• [Problem description]: Go through the following data and transcribe exactly the stretch of lines from the one holding "esistano un'etica e una morale?" to the one holding "piccolissima esperienza, non", both included.

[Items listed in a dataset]
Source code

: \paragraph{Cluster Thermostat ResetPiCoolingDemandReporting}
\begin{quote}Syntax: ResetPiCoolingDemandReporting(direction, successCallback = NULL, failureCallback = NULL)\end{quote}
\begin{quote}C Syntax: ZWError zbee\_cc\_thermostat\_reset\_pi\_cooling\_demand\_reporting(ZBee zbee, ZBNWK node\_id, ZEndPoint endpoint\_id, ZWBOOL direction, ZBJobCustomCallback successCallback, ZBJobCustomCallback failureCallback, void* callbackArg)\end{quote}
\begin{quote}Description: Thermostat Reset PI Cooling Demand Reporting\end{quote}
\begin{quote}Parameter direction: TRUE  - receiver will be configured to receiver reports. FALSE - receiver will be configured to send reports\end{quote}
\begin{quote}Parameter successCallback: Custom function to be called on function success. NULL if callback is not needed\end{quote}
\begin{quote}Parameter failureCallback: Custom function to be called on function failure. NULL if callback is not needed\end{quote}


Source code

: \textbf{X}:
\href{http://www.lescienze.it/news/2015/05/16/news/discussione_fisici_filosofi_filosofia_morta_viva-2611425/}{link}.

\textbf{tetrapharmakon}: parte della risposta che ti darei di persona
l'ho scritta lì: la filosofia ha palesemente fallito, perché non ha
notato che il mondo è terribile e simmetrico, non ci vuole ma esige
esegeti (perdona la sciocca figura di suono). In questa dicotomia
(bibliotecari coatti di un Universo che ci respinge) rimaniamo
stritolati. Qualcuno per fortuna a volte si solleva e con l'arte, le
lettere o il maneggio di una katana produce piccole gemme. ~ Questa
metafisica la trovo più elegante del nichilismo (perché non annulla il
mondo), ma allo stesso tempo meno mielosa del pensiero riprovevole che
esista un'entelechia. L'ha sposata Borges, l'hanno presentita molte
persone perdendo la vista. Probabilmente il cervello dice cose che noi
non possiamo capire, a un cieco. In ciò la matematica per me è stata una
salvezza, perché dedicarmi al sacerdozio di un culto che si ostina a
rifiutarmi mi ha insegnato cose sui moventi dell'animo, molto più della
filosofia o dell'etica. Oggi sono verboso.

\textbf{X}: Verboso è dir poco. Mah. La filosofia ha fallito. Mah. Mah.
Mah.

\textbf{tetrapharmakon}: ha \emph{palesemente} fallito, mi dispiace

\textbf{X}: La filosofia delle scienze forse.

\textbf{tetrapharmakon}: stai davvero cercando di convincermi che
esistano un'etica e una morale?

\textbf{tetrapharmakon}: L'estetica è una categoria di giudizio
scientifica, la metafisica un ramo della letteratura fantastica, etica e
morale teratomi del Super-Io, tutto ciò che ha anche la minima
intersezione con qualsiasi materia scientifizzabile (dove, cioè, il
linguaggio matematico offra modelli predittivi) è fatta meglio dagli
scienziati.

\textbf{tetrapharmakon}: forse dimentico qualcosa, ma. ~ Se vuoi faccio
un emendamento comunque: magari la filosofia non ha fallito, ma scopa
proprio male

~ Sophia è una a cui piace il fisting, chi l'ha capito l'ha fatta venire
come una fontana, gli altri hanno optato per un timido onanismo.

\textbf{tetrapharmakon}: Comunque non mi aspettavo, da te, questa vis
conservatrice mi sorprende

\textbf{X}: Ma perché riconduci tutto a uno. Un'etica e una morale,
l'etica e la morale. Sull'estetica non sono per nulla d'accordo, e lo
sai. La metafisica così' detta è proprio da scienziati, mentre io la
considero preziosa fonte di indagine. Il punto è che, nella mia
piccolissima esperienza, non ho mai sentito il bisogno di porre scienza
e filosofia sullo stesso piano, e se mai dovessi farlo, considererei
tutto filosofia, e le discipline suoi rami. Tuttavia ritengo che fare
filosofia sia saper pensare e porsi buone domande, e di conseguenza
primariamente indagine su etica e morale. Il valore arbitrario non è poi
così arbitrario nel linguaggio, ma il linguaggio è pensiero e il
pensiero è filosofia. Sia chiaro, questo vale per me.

• [Expected answer]:
esistano un'etica e una morale?

\textbf{tetrapharmakon}: L'estetica è una categoria di giudizio
scientifica, la metafisica un ramo della letteratura fantastica, etica e
morale teratomi del Super-Io, tutto ciò che ha anche la minima
intersezione con qualsiasi materia scientifizzabile (dove, cioè, il
linguaggio matematico offra modelli predittivi) è fatta meglio dagli
scienziati.

\textbf{tetrapharmakon}: forse dimentico qualcosa, ma. ~ Se vuoi faccio
un emendamento comunque: magari la filosofia non ha fallito, ma scopa
proprio male

~ Sophia è una a cui piace il fisting, chi l'ha capito l'ha fatta venire
come una fontana, gli altri hanno optato per un timido onanismo.

\textbf{tetrapharmakon}: Comunque non mi aspettavo, da te, questa vis
conservatrice mi sorprende

\textbf{X}: Ma perché riconduci tutto a uno. Un'etica e una morale,
l'etica e la morale. Sull'estetica non sono per nulla d'accordo, e lo
sai. La metafisica così' detta è proprio da scienziati, mentre io la
considero preziosa fonte di indagine. Il punto è che, nella mia
piccolissima esperienza, non ho mai sentito il bisogno di porre scienza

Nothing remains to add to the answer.